◆ What you are asked to do:
Going through the entries below, find how many lines hold "they", then give that number alone.

◆ Material for this exercise:
......

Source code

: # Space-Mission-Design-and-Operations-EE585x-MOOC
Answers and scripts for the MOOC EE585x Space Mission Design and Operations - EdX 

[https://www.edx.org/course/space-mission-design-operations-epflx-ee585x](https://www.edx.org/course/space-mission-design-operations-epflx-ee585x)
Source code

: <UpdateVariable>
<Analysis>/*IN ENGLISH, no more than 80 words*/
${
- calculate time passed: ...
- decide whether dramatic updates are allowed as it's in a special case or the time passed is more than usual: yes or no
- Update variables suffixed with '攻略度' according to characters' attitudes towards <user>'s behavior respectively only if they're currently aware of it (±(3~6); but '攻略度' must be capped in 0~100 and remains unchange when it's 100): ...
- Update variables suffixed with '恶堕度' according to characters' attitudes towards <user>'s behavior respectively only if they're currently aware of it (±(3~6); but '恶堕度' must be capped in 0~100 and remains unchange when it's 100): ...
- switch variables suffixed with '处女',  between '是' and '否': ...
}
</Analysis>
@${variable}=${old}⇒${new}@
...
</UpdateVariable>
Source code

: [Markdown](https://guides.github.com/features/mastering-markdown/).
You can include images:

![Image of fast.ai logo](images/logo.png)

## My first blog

......

◆ Result of this exercise:
2